Below are some records. Return exactly the lines from the one containing "developer from Bangladesh." through the one containing "- 🧪 Exploring", both included, and only those.

^^^^

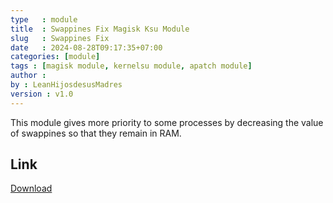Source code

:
 ```yaml
---
type   : module
title  : Swappines Fix Magisk Ksu Module
slug   : Swappines Fix
date   : 2024-08-28T09:17:35+07:00
categories: [module]
tags : [magisk module, kernelsu module, apatch module]
author :
by : LeanHijosdesusMadres
version : v1.0
---
```


This module gives more priority to some processes by decreasing the value of swappines so that they remain in RAM.

## Link
[Download](https://t.me/wahyu6070files/1080)

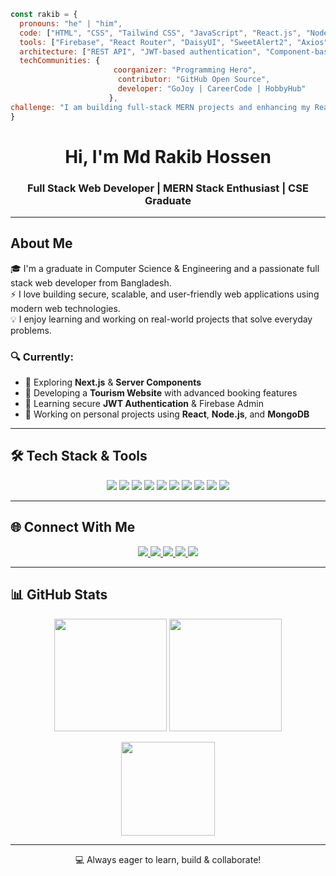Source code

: <!-- Banner -->
```javascript
const rakib = {
  pronouns: "he" | "him",
  code: ["HTML", "CSS", "Tailwind CSS", "JavaScript", "React.js", "Node.js", "Express.js", "MongoDB"],
  tools: ["Firebase", "React Router", "DaisyUI", "SweetAlert2", "Axios", "JWT", "Framer Motion"],
  architecture: ["REST API", "JWT-based authentication", "Component-based architecture", "MVC pattern"],
  techCommunities: {
                       coorganizer: "Programming Hero",
                        contributor: "GitHub Open Source",
                        developer: "GoJoy | CareerCode | HobbyHub"
                      },
challenge: "I am building full-stack MERN projects and enhancing my React and backend development skills"
}
```




<h1 align="center">Hi, I'm Md Rakib Hossen</h1>
<h3 align="center">Full Stack Web Developer | MERN Stack Enthusiast | CSE Graduate</h3>

---

## About Me

🎓 I'm a graduate in Computer Science & Engineering and a passionate full stack web developer from Bangladesh.  
⚡ I love building secure, scalable, and user-friendly web applications using modern web technologies.  
💡 I enjoy learning and working on real-world projects that solve everyday problems.

### 🔍 Currently:
- 🧪 Exploring **Next.js** & **Server Components**
- 🧳 Developing a **Tourism Website** with advanced booking features
- 🔐 Learning secure **JWT Authentication** & Firebase Admin
- 💼 Working on personal projects using **React**, **Node.js**, and **MongoDB**

---

## 🛠️ Tech Stack & Tools

<p align="center">
  <img src="https://img.shields.io/badge/HTML5-e34c26?style=for-the-badge&logo=html5&logoColor=white"/>
  <img src="https://img.shields.io/badge/CSS3-2965f1?style=for-the-badge&logo=css3&logoColor=white"/>
  <img src="https://img.shields.io/badge/TailwindCSS-38b2ac?style=for-the-badge&logo=tailwind-css&logoColor=white"/>
  <img src="https://img.shields.io/badge/JavaScript-f7df1e?style=for-the-badge&logo=javascript&logoColor=black"/>
  <img src="https://img.shields.io/badge/React-20232a?style=for-the-badge&logo=react&logoColor=61dafb"/>
  <img src="https://img.shields.io/badge/Node.js-339933?style=for-the-badge&logo=nodedotjs&logoColor=white"/>
  <img src="https://img.shields.io/badge/Express.js-black?style=for-the-badge&logo=express&logoColor=white"/>
  <img src="https://img.shields.io/badge/MongoDB-4ea94b?style=for-the-badge&logo=mongodb&logoColor=white"/>
  <img src="https://img.shields.io/badge/Firebase-ffca28?style=for-the-badge&logo=firebase&logoColor=black"/>
  <img src="https://img.shields.io/badge/Git-F05032?style=for-the-badge&logo=git&logoColor=white"/>
</p>

---

## 🌐 Connect With Me

<p align="center">
  <a href="https://www.linkedin.com/in/mdrakibhossen" target="_blank">
    <img src="https://img.shields.io/badge/LinkedIn-0a66c2?style=for-the-badge&logo=linkedin&logoColor=white"/>
  </a>
  
  <a href="https://discord.com/users/123456789012345678" target="_blank">
    <img src="https://img.shields.io/badge/Discord-5865F2?style=for-the-badge&logo=discord&logoColor=white"/>
  </a>
  
  <a href="mailto:mdrakibhossencse@gmail.com">
    <img src="https://img.shields.io/badge/Gmail-D14836?style=for-the-badge&logo=gmail&logoColor=white"/>
  </a>
  
  <a href="https://facebook.com/mdrakibhossen" target="_blank">
    <img src="https://img.shields.io/badge/Facebook-1877f2?style=for-the-badge&logo=facebook&logoColor=white"/>
  </a>
  
  <a href="https://github.com/MdRakibHossen917" target="_blank">
    <img src="https://img.shields.io/badge/GitHub-000?style=for-the-badge&logo=github&logoColor=white"/>
  </a>
</p>



---

## 📊 GitHub Stats

<p align="center">
  <img src="https://github-readme-stats.vercel.app/api?username=MdRakibHossen917&show_icons=true&theme=radical" height="180" />
  <img src="https://github-readme-streak-stats.herokuapp.com?user=MdRakibHossen917&theme=radical" height="180" />
</p>

<p align="center">
  <img src="https://github-readme-stats.vercel.app/api/top-langs/?username=MdRakibHossen917&layout=compact&theme=radical" height="150" />
</p>

---

<p align="center">💻 Always eager to learn, build & collaborate!</p>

^^^^

*Expected output*
🎓 I'm a graduate in Computer Science & Engineering and a passionate full stack web developer from Bangladesh.  
⚡ I love building secure, scalable, and user-friendly web applications using modern web technologies.  
💡 I enjoy learning and working on real-world projects that solve everyday problems.

### 🔍 Currently:
- 🧪 Exploring **Next.js** & **Server Components**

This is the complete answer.